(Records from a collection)
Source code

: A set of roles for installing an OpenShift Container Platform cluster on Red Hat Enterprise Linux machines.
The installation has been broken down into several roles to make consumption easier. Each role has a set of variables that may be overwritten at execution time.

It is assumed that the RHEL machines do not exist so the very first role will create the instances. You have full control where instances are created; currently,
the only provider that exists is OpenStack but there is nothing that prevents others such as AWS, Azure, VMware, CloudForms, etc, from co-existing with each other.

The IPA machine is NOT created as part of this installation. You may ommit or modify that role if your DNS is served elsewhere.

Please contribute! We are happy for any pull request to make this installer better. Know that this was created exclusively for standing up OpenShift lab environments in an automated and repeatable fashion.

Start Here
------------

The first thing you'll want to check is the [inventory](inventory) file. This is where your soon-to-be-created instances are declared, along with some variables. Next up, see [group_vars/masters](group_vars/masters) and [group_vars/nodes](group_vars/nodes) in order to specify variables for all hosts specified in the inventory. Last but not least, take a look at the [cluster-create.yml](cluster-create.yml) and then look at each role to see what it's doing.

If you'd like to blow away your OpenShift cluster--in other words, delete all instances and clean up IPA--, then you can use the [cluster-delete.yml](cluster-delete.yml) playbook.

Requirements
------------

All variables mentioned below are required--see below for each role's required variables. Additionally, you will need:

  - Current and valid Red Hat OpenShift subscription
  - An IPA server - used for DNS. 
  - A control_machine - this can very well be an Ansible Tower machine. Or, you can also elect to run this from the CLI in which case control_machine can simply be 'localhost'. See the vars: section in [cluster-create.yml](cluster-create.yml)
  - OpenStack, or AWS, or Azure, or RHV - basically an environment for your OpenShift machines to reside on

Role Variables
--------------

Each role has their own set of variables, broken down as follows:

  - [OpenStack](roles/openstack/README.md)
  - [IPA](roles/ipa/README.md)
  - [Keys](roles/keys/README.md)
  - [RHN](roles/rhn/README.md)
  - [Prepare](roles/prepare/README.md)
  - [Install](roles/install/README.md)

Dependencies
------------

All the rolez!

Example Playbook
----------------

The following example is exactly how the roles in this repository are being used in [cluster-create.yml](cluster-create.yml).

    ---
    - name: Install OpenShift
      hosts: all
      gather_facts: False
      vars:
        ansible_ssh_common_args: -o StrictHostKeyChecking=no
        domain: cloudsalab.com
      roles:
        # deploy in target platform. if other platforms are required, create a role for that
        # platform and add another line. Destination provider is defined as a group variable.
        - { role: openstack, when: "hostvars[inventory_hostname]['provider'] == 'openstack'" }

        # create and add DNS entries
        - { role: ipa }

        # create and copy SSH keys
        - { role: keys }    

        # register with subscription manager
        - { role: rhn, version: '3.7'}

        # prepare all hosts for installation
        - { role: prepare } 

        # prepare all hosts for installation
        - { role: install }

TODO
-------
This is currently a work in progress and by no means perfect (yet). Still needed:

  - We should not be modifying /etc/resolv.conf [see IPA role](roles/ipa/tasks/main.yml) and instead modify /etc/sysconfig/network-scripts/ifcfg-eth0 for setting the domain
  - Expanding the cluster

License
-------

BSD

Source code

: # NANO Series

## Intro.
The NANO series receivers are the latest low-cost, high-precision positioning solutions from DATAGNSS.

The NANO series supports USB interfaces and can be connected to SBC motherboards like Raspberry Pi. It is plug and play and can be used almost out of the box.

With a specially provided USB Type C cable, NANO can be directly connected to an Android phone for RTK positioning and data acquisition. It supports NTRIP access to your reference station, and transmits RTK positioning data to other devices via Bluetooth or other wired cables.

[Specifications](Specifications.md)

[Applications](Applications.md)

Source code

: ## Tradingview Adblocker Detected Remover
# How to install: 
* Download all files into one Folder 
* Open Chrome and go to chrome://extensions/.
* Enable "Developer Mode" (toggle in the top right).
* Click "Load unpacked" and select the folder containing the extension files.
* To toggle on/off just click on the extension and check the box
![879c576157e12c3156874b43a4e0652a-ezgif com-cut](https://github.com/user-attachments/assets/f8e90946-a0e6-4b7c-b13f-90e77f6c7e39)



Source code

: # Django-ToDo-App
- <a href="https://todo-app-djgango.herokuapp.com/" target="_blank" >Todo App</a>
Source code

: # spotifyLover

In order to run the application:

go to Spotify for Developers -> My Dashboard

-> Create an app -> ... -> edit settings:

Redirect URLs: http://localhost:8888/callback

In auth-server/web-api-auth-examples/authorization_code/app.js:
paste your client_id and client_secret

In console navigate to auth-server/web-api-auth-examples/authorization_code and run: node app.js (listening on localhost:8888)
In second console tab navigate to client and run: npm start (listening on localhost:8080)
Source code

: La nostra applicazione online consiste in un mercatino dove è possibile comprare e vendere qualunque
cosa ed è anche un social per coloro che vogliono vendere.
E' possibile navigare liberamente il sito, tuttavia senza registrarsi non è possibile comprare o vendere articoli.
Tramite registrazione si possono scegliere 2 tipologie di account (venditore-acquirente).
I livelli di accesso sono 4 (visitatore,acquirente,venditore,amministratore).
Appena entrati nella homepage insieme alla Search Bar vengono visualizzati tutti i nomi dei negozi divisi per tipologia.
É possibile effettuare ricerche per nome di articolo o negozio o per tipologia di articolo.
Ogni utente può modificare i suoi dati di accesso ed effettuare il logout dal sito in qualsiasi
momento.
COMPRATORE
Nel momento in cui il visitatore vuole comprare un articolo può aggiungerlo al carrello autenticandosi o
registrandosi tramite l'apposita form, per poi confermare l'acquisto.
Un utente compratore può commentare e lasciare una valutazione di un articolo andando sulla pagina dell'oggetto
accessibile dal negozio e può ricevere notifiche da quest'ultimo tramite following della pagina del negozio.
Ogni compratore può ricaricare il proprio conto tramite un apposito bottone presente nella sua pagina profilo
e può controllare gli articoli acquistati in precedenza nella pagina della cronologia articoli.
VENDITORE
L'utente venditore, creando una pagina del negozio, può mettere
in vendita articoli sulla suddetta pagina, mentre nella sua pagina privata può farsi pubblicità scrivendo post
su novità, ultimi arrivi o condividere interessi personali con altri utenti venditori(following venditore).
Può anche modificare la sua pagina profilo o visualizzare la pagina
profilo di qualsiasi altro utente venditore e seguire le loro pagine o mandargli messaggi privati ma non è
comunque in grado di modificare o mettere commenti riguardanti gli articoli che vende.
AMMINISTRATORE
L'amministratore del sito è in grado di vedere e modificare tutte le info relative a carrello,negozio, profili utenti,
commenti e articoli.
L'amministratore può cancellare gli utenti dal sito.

ASSIGNMENT:
Reproduce word for word the lines of the records above, beginning at the first and ending with the line where "The IPA machine" appears, and nothing past it.

SOLUTION TO THE EXERCISE:
Source code

: A set of roles for installing an OpenShift Container Platform cluster on Red Hat Enterprise Linux machines.
The installation has been broken down into several roles to make consumption easier. Each role has a set of variables that may be overwritten at execution time.

It is assumed that the RHEL machines do not exist so the very first role will create the instances. You have full control where instances are created; currently,
the only provider that exists is OpenStack but there is nothing that prevents others such as AWS, Azure, VMware, CloudForms, etc, from co-existing with each other.

The IPA machine is NOT created as part of this installation. You may ommit or modify that role if your DNS is served elsewhere.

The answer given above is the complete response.